This project is designed to examine the performance characteristics of the vLLM inference server, with a particular focus on systematically measuring and analyzing throughput scalability in multi-GPU environments using Data Parallelism.
Data Parallelism in vLLM is highly effective under heavy workloads.
When scaling from 1 GPU to 4 GPUs, the system’s maximum throughput improved by approximately 2.5x (13.7 req/s → 34+ req/s) while maintaining very low and stable latency, even under high load.
This demonstrates that simply adding more GPUs can significantly improve vLLM’s concurrent serving capacity. However, a key prerequisite for observing these scalability benefits is applying enough load to exceed the capacity of a single GPU.
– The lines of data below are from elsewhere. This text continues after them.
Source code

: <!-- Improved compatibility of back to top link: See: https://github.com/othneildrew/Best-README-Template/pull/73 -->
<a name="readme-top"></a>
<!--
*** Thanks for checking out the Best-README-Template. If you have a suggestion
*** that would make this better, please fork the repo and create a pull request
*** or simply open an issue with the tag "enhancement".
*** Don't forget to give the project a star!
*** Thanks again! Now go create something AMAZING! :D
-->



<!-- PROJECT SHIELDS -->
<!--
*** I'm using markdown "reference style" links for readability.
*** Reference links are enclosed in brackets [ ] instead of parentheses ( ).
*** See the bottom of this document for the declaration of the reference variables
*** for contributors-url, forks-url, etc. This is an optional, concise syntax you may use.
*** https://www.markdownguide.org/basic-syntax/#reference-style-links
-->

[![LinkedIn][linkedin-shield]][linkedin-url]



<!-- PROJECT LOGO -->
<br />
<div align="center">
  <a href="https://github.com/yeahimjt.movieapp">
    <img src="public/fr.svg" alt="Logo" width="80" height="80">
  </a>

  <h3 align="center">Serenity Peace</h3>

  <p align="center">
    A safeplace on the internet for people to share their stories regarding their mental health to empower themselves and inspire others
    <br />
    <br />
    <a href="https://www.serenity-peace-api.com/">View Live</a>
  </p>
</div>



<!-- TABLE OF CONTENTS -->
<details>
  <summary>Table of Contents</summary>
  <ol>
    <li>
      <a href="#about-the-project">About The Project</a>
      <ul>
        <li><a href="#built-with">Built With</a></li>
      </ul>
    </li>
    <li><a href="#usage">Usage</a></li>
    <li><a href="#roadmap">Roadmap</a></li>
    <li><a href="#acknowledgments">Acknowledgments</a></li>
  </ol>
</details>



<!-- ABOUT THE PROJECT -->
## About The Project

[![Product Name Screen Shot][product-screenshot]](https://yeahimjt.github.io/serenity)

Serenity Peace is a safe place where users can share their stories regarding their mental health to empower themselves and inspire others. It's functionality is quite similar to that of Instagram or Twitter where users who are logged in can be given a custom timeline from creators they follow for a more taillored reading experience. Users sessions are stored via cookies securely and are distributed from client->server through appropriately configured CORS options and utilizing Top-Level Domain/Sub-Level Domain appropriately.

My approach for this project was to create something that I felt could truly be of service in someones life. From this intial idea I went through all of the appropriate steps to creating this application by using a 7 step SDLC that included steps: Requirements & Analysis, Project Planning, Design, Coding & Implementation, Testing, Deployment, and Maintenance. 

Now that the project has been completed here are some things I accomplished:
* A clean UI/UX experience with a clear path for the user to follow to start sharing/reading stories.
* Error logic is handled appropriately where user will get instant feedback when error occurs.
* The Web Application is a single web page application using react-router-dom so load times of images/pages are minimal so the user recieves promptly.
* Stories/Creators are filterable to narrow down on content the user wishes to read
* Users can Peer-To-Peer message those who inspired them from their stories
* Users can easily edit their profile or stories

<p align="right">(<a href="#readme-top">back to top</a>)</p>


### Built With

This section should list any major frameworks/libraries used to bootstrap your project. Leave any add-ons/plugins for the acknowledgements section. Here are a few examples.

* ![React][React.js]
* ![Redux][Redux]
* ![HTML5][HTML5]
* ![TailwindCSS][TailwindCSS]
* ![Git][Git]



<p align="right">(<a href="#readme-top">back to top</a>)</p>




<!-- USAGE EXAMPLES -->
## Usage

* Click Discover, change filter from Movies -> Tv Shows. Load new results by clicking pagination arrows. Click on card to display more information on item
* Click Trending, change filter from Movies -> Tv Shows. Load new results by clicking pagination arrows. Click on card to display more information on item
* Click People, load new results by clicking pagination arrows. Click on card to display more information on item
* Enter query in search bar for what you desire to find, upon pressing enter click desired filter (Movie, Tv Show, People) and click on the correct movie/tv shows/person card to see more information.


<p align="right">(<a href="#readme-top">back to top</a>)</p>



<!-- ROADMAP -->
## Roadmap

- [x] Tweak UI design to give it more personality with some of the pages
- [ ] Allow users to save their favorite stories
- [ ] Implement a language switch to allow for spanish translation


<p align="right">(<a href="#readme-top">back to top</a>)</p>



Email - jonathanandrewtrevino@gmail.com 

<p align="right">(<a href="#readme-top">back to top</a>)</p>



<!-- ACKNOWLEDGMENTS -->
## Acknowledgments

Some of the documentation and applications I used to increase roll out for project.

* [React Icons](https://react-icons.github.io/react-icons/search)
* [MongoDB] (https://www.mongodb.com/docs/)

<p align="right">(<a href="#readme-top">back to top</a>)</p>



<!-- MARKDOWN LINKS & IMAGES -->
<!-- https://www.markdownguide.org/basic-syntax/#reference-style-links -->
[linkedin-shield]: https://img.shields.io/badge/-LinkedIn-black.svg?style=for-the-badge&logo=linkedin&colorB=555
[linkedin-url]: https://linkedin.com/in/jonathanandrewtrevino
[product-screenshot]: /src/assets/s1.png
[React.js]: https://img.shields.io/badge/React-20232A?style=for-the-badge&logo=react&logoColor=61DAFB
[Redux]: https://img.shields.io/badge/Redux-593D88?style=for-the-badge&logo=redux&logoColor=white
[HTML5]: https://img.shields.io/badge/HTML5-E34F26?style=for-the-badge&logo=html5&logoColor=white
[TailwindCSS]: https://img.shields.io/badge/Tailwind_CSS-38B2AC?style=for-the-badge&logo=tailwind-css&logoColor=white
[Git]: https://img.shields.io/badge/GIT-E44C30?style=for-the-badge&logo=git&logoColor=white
This report documents the experimental process conducted to answer two key questions:
- Saturation Point Analysis: How much load can a single-GPU vLLM server handle before reaching its limits?
- Scalability Analysis: How much does throughput improve, and how does latency behave, when scaling from 1 GPU to 4 GPUs?
vllm_load_test/
├── README.md # This document
├── docker-compose.yml # Docker setup for vLLM server
├── requirements.txt # Project dependencies
│
├── config/ # Experiment configurations
│ ├── experiment_matrix.yaml # Initial low-load (10 req/s) performance test
│ ├── saturation_matrix.yaml # 1-GPU saturation point test
│ └── scaling_matrix.yaml # 1-GPU vs 4-GPU scalability test
│
├── scripts/ # Automation for experiments and data processing
│ ├── 1_run_matrix.py # (Reference) Initial low-load test
│ ├── 2_run_saturation_test.py # [Exp 1] Saturation point test
│ ├── 3_run_scaling_test.py # [Exp 2] Scalability test
│ ├── run_single.sh # Invoked by `1_run_matrix.py`
│ ├── run_single_saturation.sh # Invoked by `2_run_saturation_test.py`
│ ├── run_single_scaling.sh # Invoked by `3_run_scaling_test.py`
│ └── aggregate_metrics.py # Summarizes raw result data
│
├── results/ # Experiment outputs
│ ├── raw/ # Detailed logs, monitoring data, JSON results
│ ├── agg/ # Aggregated summary data (parquet)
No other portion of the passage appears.